Mutual fund misfortune - Equity drained but bonds still hold promise

Published: Sunday | December 28, 2008



File
Chris Chin-Loy of Scotia DBG Investment Limited

Sabrina Gordon, Business Reporter

Mutual funds invested in the equities market have taken a beating with the downturn in stock markets around the world, say experts in the market.

"Equity funds would have seen a decline of 15 per cent to as high as 53 per cent year over year," said Christopher Chin-Loy, head of Scotia DBG Investment stock-brokerage division.

"The bond and money market fund have maintained value for clients. However the equity fund mirrors what is happening on the stock markets," he added.

Chin-Loy's argument was collaborated by Charles Ross, managing director of Sterling Asset Management who said that the decline in equity-backed mutual funds would have seen an average fall of anywhere between 10 and 20 per cent depending on the portfolio mix.

"But given a well-diversified and managed portfolio they should fare well," Chin-Loy remarked.

Mutual fund is a pool of savings contributed by many investors and invested and managed by a professional portfolio manager.

The funds are usually invested in stocks, bonds, and the real estate market.

When the fund makes money, unit holders share the benefits, and if the value of the fund falls, everyone shares in the loss.

Financial Services Commission data place a value of US$7.1 million on mutual funds sold in the Jamaican market at the end of September, a fragment of the US$26 trillion of funds traded worldwide.

Generally more of the weighting in a mutual fund portfolio is towards equity because of the higher rate of return.

According to one analyst, portfolios could now be seeing rates of return of six per cent per annum, and even as low as two per cent.

"In the old days, younger persons would invest up to 60 or 70 per cent in equity, 20 per cent in real estate and 10 per cent in bonds and as one gets older you would reduce equity, increase bond and maintain or reduce real estate," said Ross.

Growth

"But for a long period we have seen growth in equity so people felt that they needed to keep a significant portion of the fund in equities and with people living longer they needed to get a higher rate of return and value on the fund. So we have seen up to 50 per cent being retained in equity up to the point of retirement," he said

Portfolios now, he adds, tend to be 50 per cent invest in equity, and about 20 to 30 per cent in bonds.

In the United States, the stock market lost US$2.2 trillion in Octo-ber alone.

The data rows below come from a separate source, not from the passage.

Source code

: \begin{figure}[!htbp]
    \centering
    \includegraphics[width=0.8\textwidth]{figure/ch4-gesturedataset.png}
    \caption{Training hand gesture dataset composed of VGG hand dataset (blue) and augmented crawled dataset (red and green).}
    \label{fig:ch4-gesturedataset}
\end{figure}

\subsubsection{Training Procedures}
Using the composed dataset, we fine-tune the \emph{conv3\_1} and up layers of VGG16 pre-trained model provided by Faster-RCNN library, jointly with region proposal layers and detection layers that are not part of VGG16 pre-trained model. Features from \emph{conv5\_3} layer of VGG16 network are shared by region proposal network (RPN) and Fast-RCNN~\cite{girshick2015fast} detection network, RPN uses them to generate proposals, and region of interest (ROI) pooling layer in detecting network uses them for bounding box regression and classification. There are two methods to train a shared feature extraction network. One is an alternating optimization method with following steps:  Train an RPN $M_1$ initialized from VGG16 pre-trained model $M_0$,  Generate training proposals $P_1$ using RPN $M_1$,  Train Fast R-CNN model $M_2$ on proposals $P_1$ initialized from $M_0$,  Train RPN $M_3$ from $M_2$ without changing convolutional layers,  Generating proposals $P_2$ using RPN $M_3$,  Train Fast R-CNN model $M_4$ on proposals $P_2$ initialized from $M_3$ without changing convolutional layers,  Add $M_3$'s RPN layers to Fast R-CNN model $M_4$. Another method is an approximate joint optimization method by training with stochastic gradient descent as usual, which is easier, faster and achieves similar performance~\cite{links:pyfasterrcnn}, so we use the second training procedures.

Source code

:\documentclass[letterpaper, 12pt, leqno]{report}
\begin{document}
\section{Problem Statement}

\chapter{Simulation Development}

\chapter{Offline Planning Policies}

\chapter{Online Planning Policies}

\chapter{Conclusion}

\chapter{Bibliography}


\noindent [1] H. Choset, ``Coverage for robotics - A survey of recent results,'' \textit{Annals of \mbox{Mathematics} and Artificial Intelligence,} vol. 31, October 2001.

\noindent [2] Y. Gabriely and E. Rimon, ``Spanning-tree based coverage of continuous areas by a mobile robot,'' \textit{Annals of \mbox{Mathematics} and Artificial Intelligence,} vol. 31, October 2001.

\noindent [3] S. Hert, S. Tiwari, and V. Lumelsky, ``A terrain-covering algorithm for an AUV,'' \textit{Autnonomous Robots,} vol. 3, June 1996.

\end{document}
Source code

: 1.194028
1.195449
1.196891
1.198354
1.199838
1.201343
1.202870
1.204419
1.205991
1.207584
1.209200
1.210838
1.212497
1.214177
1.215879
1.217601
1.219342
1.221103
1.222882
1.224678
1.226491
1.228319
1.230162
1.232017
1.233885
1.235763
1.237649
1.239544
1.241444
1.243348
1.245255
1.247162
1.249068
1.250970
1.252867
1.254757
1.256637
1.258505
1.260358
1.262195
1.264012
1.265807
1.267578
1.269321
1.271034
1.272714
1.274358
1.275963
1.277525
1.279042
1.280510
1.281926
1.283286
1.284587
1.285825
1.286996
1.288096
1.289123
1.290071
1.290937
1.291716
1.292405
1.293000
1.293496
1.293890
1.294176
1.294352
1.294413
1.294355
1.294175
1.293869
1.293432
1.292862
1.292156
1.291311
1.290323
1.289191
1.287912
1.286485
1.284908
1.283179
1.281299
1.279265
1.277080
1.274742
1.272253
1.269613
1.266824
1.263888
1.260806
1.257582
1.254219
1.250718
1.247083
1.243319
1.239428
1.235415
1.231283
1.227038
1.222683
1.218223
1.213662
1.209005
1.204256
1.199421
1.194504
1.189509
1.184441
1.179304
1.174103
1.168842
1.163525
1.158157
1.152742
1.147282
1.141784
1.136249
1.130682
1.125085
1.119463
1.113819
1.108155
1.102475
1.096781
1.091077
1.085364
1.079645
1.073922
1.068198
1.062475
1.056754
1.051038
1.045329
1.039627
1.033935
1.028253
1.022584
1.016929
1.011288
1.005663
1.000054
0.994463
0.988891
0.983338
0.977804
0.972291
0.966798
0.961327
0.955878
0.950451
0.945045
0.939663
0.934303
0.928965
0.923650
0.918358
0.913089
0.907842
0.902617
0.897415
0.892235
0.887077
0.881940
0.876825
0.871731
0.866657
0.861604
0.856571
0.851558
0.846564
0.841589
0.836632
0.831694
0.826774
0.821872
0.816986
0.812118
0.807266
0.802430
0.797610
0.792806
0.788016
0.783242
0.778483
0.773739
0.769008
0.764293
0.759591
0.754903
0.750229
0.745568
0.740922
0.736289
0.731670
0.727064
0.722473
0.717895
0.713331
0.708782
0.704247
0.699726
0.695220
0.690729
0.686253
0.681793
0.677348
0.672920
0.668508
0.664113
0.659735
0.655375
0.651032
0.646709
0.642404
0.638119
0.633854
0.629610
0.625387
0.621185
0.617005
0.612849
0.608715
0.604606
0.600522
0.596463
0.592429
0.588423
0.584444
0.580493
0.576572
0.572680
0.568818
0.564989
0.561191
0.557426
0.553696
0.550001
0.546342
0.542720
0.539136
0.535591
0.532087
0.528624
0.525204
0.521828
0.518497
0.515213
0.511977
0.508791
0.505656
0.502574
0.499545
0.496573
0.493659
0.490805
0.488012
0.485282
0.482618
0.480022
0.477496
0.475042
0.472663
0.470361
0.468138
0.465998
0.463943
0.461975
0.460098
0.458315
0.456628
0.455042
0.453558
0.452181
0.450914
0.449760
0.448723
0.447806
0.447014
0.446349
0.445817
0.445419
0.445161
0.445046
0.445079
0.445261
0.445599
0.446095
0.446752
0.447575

"Equity fund investment will be down sig-nificantly depending on whether you invested in US dollar, euro or other currency, as equity markets are battered and with the contraction of economies around the world," said Ross.

"Over the last year equity funds have done very badly around the world," he said.

Bond funds, on the other hand, have done fairly well

"Although the coupon payment/ interest rates on them are small," Ross said, "as the interest rate decline bond price will increase and results in significant capital gain and big returns thus will see them doing very well."

Recently, there have been signs of a rally in US government bond prices with returns of up to 20 per cent over the last year, Ross said.

Notwithstanding the decline in equities, mutual fund portfolios were said to be holding their own compared to stock indices.

"... For example, we have seen S&P down 65 per cent year to date," said Chin-Loy.

The FSC had no data on how the changing economic landscape has affected the totality of the mutual fund market in Jamaica, but said the value of funds under management globally has declined by approximately 23 per cent between September 2007 and September 2008.